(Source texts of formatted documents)
####
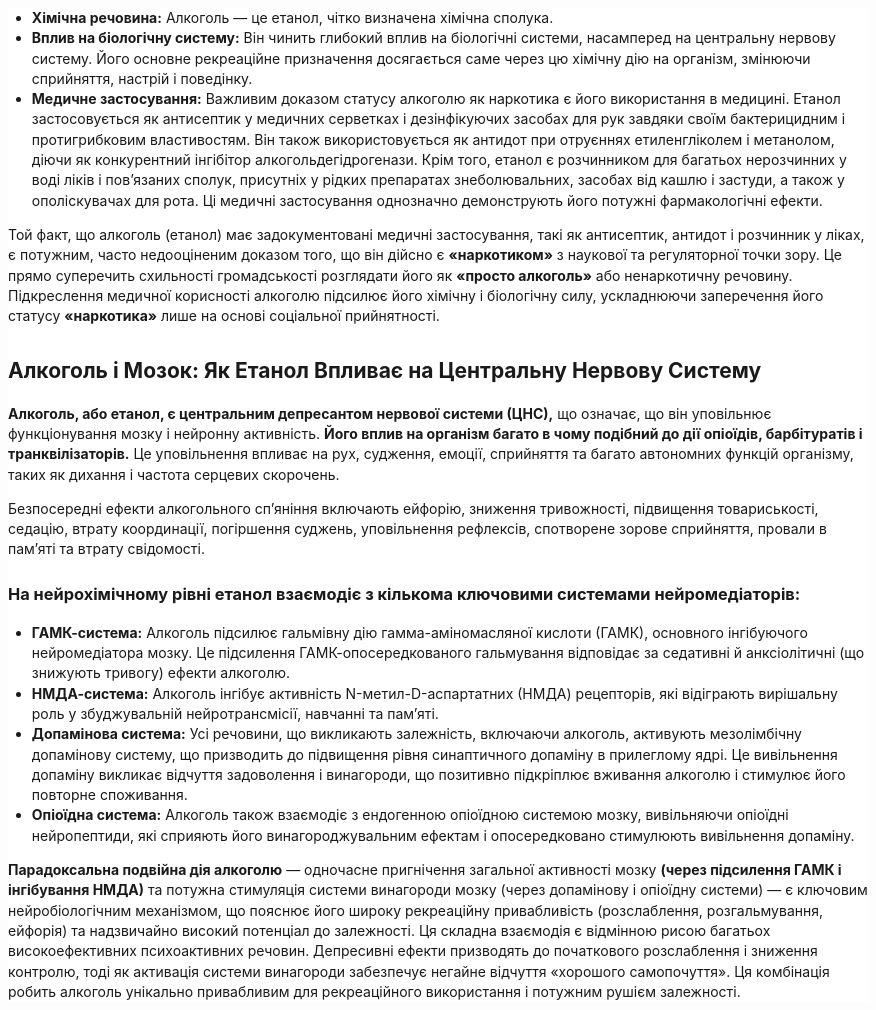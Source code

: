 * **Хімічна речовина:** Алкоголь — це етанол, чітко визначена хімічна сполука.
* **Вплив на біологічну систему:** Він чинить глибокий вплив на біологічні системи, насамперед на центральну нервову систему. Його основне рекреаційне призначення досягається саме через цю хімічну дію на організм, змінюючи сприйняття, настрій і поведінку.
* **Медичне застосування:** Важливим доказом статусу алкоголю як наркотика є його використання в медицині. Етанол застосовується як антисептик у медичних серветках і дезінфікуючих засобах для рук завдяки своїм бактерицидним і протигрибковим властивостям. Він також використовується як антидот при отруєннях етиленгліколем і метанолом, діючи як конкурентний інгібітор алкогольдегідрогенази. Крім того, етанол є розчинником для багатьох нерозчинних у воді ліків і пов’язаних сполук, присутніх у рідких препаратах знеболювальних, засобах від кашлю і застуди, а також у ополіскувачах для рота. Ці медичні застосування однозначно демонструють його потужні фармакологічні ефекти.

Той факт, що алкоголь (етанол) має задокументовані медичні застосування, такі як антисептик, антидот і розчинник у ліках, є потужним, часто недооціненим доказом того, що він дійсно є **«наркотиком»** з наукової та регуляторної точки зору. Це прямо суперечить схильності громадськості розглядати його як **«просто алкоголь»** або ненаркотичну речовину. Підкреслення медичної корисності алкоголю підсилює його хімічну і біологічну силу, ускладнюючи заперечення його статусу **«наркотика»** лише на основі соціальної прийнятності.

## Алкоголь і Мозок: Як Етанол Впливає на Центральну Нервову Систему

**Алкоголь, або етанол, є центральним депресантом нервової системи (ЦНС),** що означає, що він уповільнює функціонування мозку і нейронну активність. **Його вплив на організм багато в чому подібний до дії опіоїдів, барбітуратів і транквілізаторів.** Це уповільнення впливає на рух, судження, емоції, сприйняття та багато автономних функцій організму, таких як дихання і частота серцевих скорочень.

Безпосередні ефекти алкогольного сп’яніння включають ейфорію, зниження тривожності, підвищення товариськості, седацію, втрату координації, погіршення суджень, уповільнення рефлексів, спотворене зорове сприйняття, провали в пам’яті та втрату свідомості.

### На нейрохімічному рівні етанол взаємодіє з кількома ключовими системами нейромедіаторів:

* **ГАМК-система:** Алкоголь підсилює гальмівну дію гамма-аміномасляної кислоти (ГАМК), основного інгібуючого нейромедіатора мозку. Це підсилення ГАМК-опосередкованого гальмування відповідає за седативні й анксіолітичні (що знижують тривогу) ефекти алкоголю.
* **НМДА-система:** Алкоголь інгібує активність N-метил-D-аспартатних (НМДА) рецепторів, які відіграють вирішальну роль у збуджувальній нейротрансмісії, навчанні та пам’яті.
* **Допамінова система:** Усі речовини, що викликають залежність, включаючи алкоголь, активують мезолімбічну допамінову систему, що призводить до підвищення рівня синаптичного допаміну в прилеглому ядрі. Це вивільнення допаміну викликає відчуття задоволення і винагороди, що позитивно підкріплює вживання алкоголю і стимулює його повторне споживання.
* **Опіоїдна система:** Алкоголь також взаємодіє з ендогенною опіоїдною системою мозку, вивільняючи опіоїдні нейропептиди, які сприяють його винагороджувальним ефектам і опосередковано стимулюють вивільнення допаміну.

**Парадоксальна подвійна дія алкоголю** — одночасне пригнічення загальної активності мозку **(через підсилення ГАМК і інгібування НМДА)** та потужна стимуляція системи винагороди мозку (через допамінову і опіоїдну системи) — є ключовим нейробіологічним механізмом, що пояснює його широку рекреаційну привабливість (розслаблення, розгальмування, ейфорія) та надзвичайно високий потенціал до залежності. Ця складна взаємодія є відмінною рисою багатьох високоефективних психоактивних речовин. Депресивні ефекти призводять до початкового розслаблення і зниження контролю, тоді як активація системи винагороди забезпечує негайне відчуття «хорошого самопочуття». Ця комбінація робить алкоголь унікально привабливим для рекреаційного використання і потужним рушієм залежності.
####
> **Exercise description**
Restate the entries verbatim and exclude any pictures.

> **Expected output**
Source code

: * **Хімічна речовина:** Алкоголь — це етанол, чітко визначена хімічна сполука.
* **Вплив на біологічну систему:** Він чинить глибокий вплив на біологічні системи, насамперед на центральну нервову систему. Його основне рекреаційне призначення досягається саме через цю хімічну дію на організм, змінюючи сприйняття, настрій і поведінку.
* **Медичне застосування:** Важливим доказом статусу алкоголю як наркотика є його використання в медицині. Етанол застосовується як антисептик у медичних серветках і дезінфікуючих засобах для рук завдяки своїм бактерицидним і протигрибковим властивостям. Він також використовується як антидот при отруєннях етиленгліколем і метанолом, діючи як конкурентний інгібітор алкогольдегідрогенази. Крім того, етанол є розчинником для багатьох нерозчинних у воді ліків і пов’язаних сполук, присутніх у рідких препаратах знеболювальних, засобах від кашлю і застуди, а також у ополіскувачах для рота. Ці медичні застосування однозначно демонструють його потужні фармакологічні ефекти.

Той факт, що алкоголь (етанол) має задокументовані медичні застосування, такі як антисептик, антидот і розчинник у ліках, є потужним, часто недооціненим доказом того, що він дійсно є **«наркотиком»** з наукової та регуляторної точки зору. Це прямо суперечить схильності громадськості розглядати його як **«просто алкоголь»** або ненаркотичну речовину. Підкреслення медичної корисності алкоголю підсилює його хімічну і біологічну силу, ускладнюючи заперечення його статусу **«наркотика»** лише на основі соціальної прийнятності.

## Алкоголь і Мозок: Як Етанол Впливає на Центральну Нервову Систему

**Алкоголь, або етанол, є центральним депресантом нервової системи (ЦНС),** що означає, що він уповільнює функціонування мозку і нейронну активність. **Його вплив на організм багато в чому подібний до дії опіоїдів, барбітуратів і транквілізаторів.** Це уповільнення впливає на рух, судження, емоції, сприйняття та багато автономних функцій організму, таких як дихання і частота серцевих скорочень.

Безпосередні ефекти алкогольного сп’яніння включають ейфорію, зниження тривожності, підвищення товариськості, седацію, втрату координації, погіршення суджень, уповільнення рефлексів, спотворене зорове сприйняття, провали в пам’яті та втрату свідомості.

### На нейрохімічному рівні етанол взаємодіє з кількома ключовими системами нейромедіаторів:

* **ГАМК-система:** Алкоголь підсилює гальмівну дію гамма-аміномасляної кислоти (ГАМК), основного інгібуючого нейромедіатора мозку. Це підсилення ГАМК-опосередкованого гальмування відповідає за седативні й анксіолітичні (що знижують тривогу) ефекти алкоголю.
* **НМДА-система:** Алкоголь інгібує активність N-метил-D-аспартатних (НМДА) рецепторів, які відіграють вирішальну роль у збуджувальній нейротрансмісії, навчанні та пам’яті.
* **Допамінова система:** Усі речовини, що викликають залежність, включаючи алкоголь, активують мезолімбічну допамінову систему, що призводить до підвищення рівня синаптичного допаміну в прилеглому ядрі. Це вивільнення допаміну викликає відчуття задоволення і винагороди, що позитивно підкріплює вживання алкоголю і стимулює його повторне споживання.
* **Опіоїдна система:** Алкоголь також взаємодіє з ендогенною опіоїдною системою мозку, вивільняючи опіоїдні нейропептиди, які сприяють його винагороджувальним ефектам і опосередковано стимулюють вивільнення допаміну.

**Парадоксальна подвійна дія алкоголю** — одночасне пригнічення загальної активності мозку **(через підсилення ГАМК і інгібування НМДА)** та потужна стимуляція системи винагороди мозку (через допамінову і опіоїдну системи) — є ключовим нейробіологічним механізмом, що пояснює його широку рекреаційну привабливість (розслаблення, розгальмування, ейфорія) та надзвичайно високий потенціал до залежності. Ця складна взаємодія є відмінною рисою багатьох високоефективних психоактивних речовин. Депресивні ефекти призводять до початкового розслаблення і зниження контролю, тоді як активація системи винагороди забезпечує негайне відчуття «хорошого самопочуття». Ця комбінація робить алкоголь унікально привабливим для рекреаційного використання і потужним рушієм залежності.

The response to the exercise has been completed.